And then if you go down further, you can get a feel—there’s some of these written materials, too, from . . . There’s an article by Francisco Bravo, about a community in Panama, I believe? And so that was—that gave—that was influential on us very early on, even before there was a People of Praise.
So I wanted to show you that to give you a feel for [what is included] when I talk about sources.
. . .
This is just a flavor of what there is, and [David chuckles softly] we may not end up releasing all that to the community. All this is available on the file library, so if you wanna go home and look at that, you know, by all means. . . . But we’re working on refining this into what we think would be most helpful for people to talk about as we consider our sources.
Thanks, Annie.
So, you could say that the . . . .
Yes? [David pauses to listen to an inaudible question.]
DAVID: Yes. That spreadsheet? We could do that, sure. Yeah, we could do that. Would you all be interested in that? Okay, yeah. Could someone make a note of that so that I don’t forget? [David chuckles. All laugh softly.]
What’s that?
[Inaudible comment/question from audience.]
DAVID: Okay, sure, yeah.
One thing to note in all of this is that our community life, as may be obvious, didn’t spring from talks and papers. That’s not how we came to be a People of Praise. You could say that everything that we—all the sources we have were delivered in the context of brothers and sisters living out life in Christ together. It would be really awesome if we had one of those things you see in the movies, where you can kind of go back in time and watch things happen—you know, be there, a spectator.
I was listening to some talks that Paul and Kevin gave in—on that list, in 1974. And one of the things that, I think it was Paul, said, was, “We’ve got some things to present to you in the coming weeks, that—to consider. And then we want to talk about what it is that the Lord is revealing to us through all these things that we’re gonna present.” It was a discussion, an invitation to a big discussion.
It was a—frankly, it was a consultation, about what God was doing, in this—in what they were
. . . what he was revealing to us. And I thought, man, I would have loved to be there for those conversations afterwards, you know, be a fly on the wall for that. Unfortunately, we don’t have those recorded. But the—it is the case that you really can get a window into what has happened in our history through listening to these materials, and through reading what’s there. It’s a way for us to see how we came to be who we are.
And . . . I’m using the word “sources” as a metaphor, because it’s . . . Rivers have sources. And when you think about our community life, it’s broad, it’s complex, it’s dynamic and always moving. And that’s what our . . . rivers . . . That’s what a river is like; that’s what our community life is like. And we have sources that feed into who we are, and who we continue to be.
I was reading—as I was getting ready for this, I read about some—a network of rivers in northern Florida, that I think extends all the way down to Tampa, that is subterranean for long parts of it. So you have rivers that would be above ground, and then they go under water [sic]. And then for miles and miles they are underground, and then they re-emerge.
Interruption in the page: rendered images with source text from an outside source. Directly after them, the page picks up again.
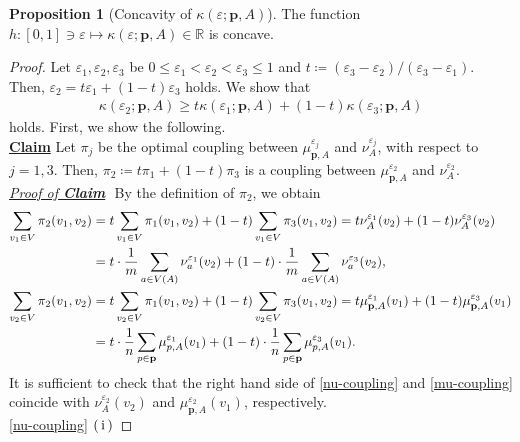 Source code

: \documentclass{article}
\numberwithin{equation}{section}
\theoremstyle{definition}
\newtheorem{proposition}[proposition]{Proposition}
\newcommand{\K}{\kappa}
\newcommand{\R}{\mathbb{R}}
\newcommand{\eps}{\varepsilon} %
\newcommand{\kepa}{\kappa(\eps;\mathbf{p},A)}
\def\:={\coloneqq} %
\begin{document}
\begin{appendices}
\begin{proposition}[Concavity of $\kepa$] \label{kepa-concavity}
The function $h:[0,1]\ni\eps\mapsto\kepa\in\R$ is concave.
\end{proposition}

\begin{proof}
Let $\eps_1,\eps_2,\eps_3$ be $0\le\eps_1<\eps_2<\eps_3\le1$ and $t\:=(\eps_3-\eps_2)/(\eps_3-\eps_1)$.
Then, $\eps_2=t\eps_1+(1-t)\eps_3$ holds.
We show that 
\begin{align}
    \K(\eps_2;\mathbf{p},A) \ge t\K(\eps_1;\mathbf{p},A) + (1-t)\K(\eps_3;\mathbf{p},A) \label{ineq:kepa-concavity}
\end{align}
holds.
First, we show the following. \vspace{2mm} \\
\underline{\textbf{Claim}} 
Let $\pi_j$ be the optimal coupling between $\mu_{\mathbf{p},A}^{\eps_j}$ and $\nu_A^{\eps_j}$, with respect to $j=1,3$.
Then, $\pi_2\:=t\pi_1+(1-t)\pi_3$ is a coupling between $\mu_{\mathbf{p},A}^{\eps_2}$ and $\nu_A^{\eps_2}$.
\vspace{1mm} \\
\underline{\textit{Proof of \textbf{Claim}}}
$ $\newline
By the definition of $\pi_2$, we obtain 
\begin{align}
    \sum_{v_1\in V}\pi_2(v_1,v_2)
    &= t\sum_{v_1\in V}\pi_1(v_1,v_2) + (1-t)\sum_{v_1\in V}\pi_3(v_1,v_2)
    = t\nu_A^{\eps_1}(v_2) + (1-t)\nu_A^{\eps_3}(v_2) \notag \\
    &= t\cdot\frac{1}{m}\sum_{a\in V(A)}\nu_a^{\eps_1}(v_2) + (1-t)\cdot\frac{1}{m}\sum_{a\in V(A)}\nu_a^{\eps_3}(v_2) 
    \label{nu-coupling}, \\
    \sum_{v_2\in V}\pi_2(v_1,v_2)
    &= t\sum_{v_2\in V}\pi_1(v_1,v_2) + (1-t)\sum_{v_2\in V}\pi_3(v_1,v_2)
    = t\mu_{\mathbf{p},A}^{\eps_1}(v_1) + (1-t)\mu_{\mathbf{p},A}^{\eps_3}(v_1) \notag \\
    &= t\cdot\frac{1}{n}\sum_{p\in \mathbf{p}}\mu_{p,A}^{\eps_1}(v_1) + (1-t)\cdot\frac{1}{n}\sum_{p\in \mathbf{p}}\mu_{p,A}^{\eps_3}(v_1). \label{mu-coupling}
\end{align}
It is sufficient to check that the right hand side of \eqref{nu-coupling} and \eqref{mu-coupling} coincide with $\nu_A^{\eps_2}(v_2)$ and $\mu_{\mathbf{p},A}^{\eps_2}(v_1)$, respectively. \\
\underline{\eqref{nu-coupling}}
$\rm(\hspace{.18em}i\hspace{.18em})$ 

\end{proof}
\end{appendices}
\end{document}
And going underground actually purifies them. It purifies the water, because of all the mineral deposits in there. That’s—I think that’s a good metaphor for us, too. Some of the sources that we have, the things that have made us who we are, are subterranean. Might—we haven’t seen them for years, maybe, but they are still there. And you might realize: “Hey, that’s how we came to—that’s why we do that on Sundays,” you know. “That’s what makes us who we are.”
Now you might think that all this sounds a little academic, or risks sounding a little academic. And you might say, “Do we really have time to do—you know, to study a bunch of stuff? Do we have time to listen to things?” That’s a question that I ask. That’s a question that the functionalists among us might ask.
The—let’s see. The reality is that a consultation is about change, in response to new things that the Lord does with us. But the fact is, usually people change, as Charlie was talking about—people usually change because of a hardship, or a crisis. You could think about the Prodigal Son when he realizes, “How many of my father’s hired hands have food to spare, and here I am starving to death!” It was the crisis that woke him up.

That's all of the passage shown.